It’s a hard and time-consuming task for a DBA to provide developers with development and test copies of a ‘production’ database. Nevertheless, both the development and operations team have a shared interest in stopping as many data-related ‘bugs’ as possible from reaching the production system. This requires team to perform integration, performance and acceptance testing, with a database that matches production as closely as possible, from as early as possible in the development cycle.
However, what if the database you need to copy is terabytes in size? Or contains sensitive data that can’t be copied outside the production environment? Or you need to deliver and refresh copies of a large database to multiple SQL Server instances, across your development and test environments? Quickly you’ll find that the traditional, often manual, database provisioning mechanisms, such as restoring backups, struggle to cope with these demands.

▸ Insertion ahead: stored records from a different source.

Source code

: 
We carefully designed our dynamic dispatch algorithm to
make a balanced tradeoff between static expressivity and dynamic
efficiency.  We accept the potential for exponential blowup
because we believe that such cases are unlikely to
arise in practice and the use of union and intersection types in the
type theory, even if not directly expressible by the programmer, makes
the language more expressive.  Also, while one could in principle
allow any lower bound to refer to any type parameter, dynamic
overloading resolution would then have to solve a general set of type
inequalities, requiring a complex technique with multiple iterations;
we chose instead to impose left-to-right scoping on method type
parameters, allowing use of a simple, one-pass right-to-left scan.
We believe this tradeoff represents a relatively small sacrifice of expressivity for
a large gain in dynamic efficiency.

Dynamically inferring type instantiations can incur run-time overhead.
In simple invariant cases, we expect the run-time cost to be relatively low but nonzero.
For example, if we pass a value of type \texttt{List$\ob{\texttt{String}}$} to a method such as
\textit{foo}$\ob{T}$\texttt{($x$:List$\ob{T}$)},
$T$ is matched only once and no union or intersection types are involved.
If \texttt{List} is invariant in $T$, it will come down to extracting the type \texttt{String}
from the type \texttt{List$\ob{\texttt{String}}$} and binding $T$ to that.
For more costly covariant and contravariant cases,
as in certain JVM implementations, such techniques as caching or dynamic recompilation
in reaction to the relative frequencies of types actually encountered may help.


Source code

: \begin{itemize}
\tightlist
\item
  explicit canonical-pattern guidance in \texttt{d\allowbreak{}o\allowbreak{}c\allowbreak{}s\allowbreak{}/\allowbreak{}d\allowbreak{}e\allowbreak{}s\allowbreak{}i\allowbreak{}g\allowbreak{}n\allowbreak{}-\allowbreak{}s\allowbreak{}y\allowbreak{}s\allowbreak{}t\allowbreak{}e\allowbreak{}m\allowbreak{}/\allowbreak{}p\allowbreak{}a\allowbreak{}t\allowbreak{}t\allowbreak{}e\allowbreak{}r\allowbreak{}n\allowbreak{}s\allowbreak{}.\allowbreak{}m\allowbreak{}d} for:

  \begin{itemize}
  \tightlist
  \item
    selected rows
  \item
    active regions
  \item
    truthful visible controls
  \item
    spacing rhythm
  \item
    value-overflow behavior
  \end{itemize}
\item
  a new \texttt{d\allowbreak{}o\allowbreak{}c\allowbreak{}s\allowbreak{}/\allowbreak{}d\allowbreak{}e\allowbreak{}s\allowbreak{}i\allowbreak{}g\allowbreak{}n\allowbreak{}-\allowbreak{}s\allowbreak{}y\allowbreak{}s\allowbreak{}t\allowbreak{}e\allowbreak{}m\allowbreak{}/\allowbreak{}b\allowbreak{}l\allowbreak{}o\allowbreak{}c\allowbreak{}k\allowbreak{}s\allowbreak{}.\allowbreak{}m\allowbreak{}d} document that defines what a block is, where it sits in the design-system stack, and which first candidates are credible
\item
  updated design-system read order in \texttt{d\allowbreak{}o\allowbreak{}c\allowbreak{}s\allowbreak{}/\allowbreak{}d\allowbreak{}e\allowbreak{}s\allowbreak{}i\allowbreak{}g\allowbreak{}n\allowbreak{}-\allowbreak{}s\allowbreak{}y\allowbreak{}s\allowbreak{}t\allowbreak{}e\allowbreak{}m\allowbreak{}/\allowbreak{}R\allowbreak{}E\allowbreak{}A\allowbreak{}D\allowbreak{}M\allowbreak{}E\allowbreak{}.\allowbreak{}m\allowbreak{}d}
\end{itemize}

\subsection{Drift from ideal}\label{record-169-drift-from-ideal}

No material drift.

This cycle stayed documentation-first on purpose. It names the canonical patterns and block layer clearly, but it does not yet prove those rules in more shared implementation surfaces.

Fortunately, it turns out that we can exploit the technological advances that underlie virtualization to make the database provisioning process a simpler, quicker task. SQL Clone was designed by people who had to rapidly deliver database improvements. It was done to get over the time and network resources needed to do the necessary testing. It was designed for other teams in the same predicament but is more generally useful within development where every developer is working on an isolated instance of the database that must be kept up to date with the version in source control. It does this by exploiting the existing virtualization technology within Windows in a creative way to nail a specific DevOps problem.
This piece is designed to get you started with SQL Clone, and should be read alongside the Getting Started Guide, which provides deeper details on SQL Clone installation and configuration. You’ll also find it useful to read Best practices for SQL Provision.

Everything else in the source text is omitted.